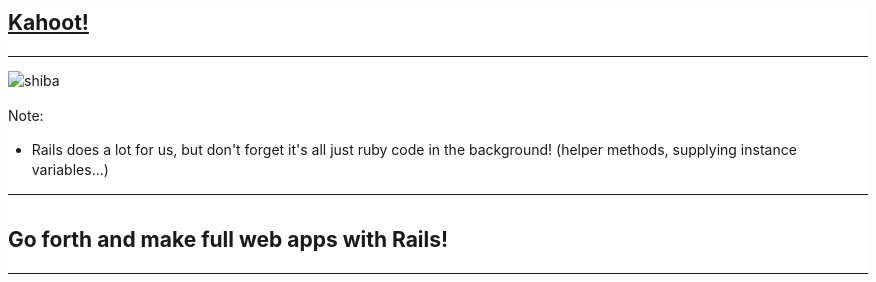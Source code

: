 ## [Kahoot!](https://play.kahoot.it/v2/?quizId=a57d345d-f4a4-4c24-bfc0-ed9ebaea1b4f)
---

![shiba](https://i.imgflip.com/1uiu16.jpg)

Note:
* Rails does a lot for us, but don't forget it's all just ruby code in the background! (helper methods, supplying instance variables...)
---


## Go forth and make full web apps with Rails!

---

##############################

#### Assignment
All of the lines above should be copied exactly, apart from the pictures.

#### Exercise result
Source code

: ## [Kahoot!](https://play.kahoot.it/v2/?quizId=a57d345d-f4a4-4c24-bfc0-ed9ebaea1b4f)
---

![shiba](https://i.imgflip.com/1uiu16.jpg)

Note:
* Rails does a lot for us, but don't forget it's all just ruby code in the background! (helper methods, supplying instance variables...)
---


## Go forth and make full web apps with Rails!

---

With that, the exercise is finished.